Instructions to follow >>
All lines below containing "игру" are to be listed.

Data listing >>
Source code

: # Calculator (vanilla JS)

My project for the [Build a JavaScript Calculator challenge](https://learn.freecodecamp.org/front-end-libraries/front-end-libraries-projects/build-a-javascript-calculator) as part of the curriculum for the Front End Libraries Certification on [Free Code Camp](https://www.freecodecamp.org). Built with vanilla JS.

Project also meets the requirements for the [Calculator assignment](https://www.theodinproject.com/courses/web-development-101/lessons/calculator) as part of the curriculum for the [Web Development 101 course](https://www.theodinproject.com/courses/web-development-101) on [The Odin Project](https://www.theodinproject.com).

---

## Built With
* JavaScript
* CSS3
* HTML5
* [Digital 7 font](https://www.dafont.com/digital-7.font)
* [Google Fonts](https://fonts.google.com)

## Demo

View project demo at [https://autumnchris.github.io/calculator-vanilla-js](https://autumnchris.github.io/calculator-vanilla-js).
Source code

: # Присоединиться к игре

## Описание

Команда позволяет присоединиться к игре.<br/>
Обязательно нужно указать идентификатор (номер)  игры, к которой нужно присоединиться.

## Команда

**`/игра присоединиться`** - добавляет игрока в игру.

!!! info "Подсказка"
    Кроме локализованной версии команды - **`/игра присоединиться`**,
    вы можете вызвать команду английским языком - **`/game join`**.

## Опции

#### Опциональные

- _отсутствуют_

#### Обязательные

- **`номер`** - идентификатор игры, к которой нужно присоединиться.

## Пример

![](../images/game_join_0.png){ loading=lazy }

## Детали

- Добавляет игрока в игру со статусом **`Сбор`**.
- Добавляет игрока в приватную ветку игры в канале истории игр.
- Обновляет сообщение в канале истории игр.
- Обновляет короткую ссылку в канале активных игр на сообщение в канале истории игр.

Answer for the task >>
**`/игра присоединиться`** - добавляет игрока в игру.
- Добавляет игрока в игру со статусом **`Сбор`**.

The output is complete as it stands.